Tag Archives: Mixture Distributions

Mixing Bowls of Balls

We present problems involving mixture distributions in the context of choosing bowls of balls, as well as related problems involving Bayes’ formula. Problem 1a and Problem 1b are discussed. Problem 2a and Problem 2b are left as exercises.

____________________________________________________________

Problem 1a
There are two identical looking bowls. Let’s call them Bowl 1 and Bowl 2. In Bowl 1, there are 1 red ball and 4 white balls. In Bowl 2, there are 4 red balls and 1 white ball. One bowl is selected at random and its identify is kept from you. From the chosen bowl, you randomly select 5 balls (one at a time, putting it back before picking another one). What is the expected number of red balls in the 5 selected balls? What the variance of the number of red balls?

Problem 1b
Use the same information in Problem 1a. Suppose there are 3 red balls in the 5 selected balls. What is the probability that the unknown chosen bowl is Bowl 1? What is the probability that the unknown chosen bowl is Bowl 2?

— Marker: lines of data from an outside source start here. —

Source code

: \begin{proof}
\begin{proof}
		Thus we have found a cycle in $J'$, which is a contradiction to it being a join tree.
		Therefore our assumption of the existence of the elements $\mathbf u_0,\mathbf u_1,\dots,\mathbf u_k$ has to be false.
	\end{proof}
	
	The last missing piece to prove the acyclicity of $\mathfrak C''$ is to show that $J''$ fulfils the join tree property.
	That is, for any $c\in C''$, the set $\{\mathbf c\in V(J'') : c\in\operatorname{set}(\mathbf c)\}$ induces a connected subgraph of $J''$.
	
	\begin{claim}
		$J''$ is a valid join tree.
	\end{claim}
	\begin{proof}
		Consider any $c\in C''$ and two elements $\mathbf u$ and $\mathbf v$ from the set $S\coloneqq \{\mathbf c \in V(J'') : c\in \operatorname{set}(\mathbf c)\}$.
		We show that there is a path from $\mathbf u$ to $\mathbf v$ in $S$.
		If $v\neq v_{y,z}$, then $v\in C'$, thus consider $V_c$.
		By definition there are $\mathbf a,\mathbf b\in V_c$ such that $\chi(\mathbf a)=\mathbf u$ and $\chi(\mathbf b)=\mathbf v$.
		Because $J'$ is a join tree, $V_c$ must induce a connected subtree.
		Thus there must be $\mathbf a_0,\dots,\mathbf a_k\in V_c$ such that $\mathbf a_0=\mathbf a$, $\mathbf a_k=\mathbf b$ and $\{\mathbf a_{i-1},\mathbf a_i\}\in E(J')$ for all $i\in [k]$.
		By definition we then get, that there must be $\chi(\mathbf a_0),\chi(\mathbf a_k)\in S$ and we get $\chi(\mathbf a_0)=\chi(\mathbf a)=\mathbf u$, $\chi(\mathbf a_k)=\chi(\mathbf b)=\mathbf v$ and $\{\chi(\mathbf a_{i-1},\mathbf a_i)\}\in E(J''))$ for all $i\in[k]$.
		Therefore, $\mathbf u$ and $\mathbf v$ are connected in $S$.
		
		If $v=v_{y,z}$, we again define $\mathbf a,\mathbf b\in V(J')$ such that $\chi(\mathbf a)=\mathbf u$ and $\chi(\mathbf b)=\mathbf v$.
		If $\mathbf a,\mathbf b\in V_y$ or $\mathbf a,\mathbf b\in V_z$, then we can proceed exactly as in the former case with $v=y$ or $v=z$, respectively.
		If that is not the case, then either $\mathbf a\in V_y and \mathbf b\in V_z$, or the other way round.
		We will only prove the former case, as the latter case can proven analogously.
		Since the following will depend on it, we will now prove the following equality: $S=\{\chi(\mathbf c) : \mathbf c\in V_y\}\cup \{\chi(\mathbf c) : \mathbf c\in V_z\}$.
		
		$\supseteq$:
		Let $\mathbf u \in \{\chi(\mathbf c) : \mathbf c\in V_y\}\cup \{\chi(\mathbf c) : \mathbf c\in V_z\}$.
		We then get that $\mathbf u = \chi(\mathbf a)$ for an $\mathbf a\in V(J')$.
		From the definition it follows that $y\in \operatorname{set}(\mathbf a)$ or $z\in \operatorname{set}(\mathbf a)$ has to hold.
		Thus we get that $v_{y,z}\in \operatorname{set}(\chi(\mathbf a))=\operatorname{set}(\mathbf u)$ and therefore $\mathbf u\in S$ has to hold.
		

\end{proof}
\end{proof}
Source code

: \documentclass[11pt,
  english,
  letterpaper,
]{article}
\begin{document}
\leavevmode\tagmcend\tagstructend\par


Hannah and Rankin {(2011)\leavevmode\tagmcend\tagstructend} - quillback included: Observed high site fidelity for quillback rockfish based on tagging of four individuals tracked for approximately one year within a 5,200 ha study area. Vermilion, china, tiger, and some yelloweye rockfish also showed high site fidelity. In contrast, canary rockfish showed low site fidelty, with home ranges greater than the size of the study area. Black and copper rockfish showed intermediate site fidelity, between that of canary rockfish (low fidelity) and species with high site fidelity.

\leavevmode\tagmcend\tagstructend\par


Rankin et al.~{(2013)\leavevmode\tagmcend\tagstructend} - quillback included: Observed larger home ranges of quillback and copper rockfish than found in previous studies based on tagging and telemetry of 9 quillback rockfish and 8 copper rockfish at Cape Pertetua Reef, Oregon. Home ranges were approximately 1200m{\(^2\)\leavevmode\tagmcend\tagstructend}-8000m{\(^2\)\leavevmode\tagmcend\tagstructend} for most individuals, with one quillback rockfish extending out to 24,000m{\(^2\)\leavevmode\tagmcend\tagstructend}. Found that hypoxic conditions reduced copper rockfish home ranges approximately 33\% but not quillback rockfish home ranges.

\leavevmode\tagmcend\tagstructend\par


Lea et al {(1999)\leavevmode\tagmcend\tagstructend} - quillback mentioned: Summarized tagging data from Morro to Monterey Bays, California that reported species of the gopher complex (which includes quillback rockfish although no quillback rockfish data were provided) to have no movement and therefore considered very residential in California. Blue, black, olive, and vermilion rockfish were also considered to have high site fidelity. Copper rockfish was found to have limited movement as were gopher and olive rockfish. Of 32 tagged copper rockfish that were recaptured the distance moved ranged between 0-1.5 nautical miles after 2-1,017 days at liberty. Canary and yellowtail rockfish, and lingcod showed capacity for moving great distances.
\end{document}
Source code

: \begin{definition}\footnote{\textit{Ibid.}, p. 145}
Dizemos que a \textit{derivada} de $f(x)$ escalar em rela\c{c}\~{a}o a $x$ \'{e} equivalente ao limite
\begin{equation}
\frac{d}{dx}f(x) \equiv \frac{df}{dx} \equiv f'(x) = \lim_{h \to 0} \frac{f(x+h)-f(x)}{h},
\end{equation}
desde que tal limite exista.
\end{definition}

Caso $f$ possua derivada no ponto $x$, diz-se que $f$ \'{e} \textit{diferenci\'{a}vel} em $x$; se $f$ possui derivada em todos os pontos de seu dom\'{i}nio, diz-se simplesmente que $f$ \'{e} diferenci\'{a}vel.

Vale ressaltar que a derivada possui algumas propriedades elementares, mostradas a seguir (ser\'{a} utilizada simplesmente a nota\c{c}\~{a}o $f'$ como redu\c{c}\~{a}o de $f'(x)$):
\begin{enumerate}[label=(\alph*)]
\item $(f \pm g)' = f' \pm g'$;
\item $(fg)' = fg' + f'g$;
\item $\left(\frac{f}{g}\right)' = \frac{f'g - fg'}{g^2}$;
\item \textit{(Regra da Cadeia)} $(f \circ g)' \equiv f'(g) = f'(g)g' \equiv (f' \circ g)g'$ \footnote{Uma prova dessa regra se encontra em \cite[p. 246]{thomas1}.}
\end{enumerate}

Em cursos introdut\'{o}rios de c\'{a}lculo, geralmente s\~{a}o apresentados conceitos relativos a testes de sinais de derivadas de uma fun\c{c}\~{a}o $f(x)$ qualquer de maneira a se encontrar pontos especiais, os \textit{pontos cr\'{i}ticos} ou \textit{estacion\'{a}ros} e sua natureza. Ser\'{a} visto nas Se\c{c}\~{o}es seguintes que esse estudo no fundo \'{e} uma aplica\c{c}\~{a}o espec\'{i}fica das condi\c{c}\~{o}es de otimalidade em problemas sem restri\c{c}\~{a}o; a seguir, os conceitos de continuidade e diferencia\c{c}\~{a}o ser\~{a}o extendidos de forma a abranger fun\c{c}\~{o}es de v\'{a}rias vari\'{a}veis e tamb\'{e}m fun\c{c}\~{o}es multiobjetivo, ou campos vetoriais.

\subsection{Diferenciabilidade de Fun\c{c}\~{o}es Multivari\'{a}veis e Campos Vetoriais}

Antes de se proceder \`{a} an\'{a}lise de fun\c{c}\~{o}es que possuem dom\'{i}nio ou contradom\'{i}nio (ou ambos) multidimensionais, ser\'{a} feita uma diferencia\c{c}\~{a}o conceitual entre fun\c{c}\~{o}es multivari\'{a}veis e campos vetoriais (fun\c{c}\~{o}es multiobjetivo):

____________________________________________________________

Problem 2a
There are three identical looking bowls. Let’s call them Bowl 1, Bowl 2 and Bowl 3. Bowl 1 has 1 red ball and 9 white balls. Bowl 2 has 4 red balls and 6 white balls. Bowl 3 has 6 red balls and 4 white balls. A bowl is chosen according to the following probabilities:

\displaystyle \begin{aligned}\text{Probabilities:} \ \ \ \ \ &P(\text{Bowl 1})=0.6 \\&P(\text{Bowl 2})=0.3 \\&P(\text{Bowl 3})=0.1 \end{aligned}

The bowl is chosen so that its identity is kept from you. From the chosen bowl, 5 balls are selected sequentially with replacement. What is the expected number of red balls in the 5 selected balls? What is the variance of the number of red balls?

Problem 2b
Use the same information in Problem 2a. Given that there are 4 red balls in the 5 selected balls, what is the probability that the chosen bowl is Bowl i, where i = 1,2,3?

____________________________________________________________
Solution – Problem 1a

Problem 1a is a mixture of two binomial distributions and is similar to Problem 1 in the previous post Mixing Binomial Distributions. Let X be the number of red balls in the 5 balls chosen from the unknown bowl. The following is the probability function:

    \displaystyle P(X=x)=0.5 \binom{5}{x} \biggl[\frac{1}{5}\biggr]^x \biggl[\frac{4}{5}\biggr]^{4-x}+0.5 \binom{5}{x} \biggl[\frac{4}{5}\biggr]^x \biggl[\frac{1}{5}\biggr]^{4-x}

where X=0,1,2,3,4,5.

The above probability function is the weighted average of two conditional binomial distributions (with equal weights). Thus the mean (first moment) and the second moment of X would be the weighted averages of the two same items of the conditional distributions. We have:

    \displaystyle E(X)=0.5 \biggl[ 5 \times \frac{1}{5} \biggr] + 0.5 \biggl[ 5 \times \frac{4}{5} \biggr] =\frac{5}{2}
    \displaystyle E(X^2)=0.5 \biggl[ 5 \times \frac{1}{5} \times \frac{4}{5} +\biggl( 5 \times \frac{1}{5} \biggr)^2 \biggr]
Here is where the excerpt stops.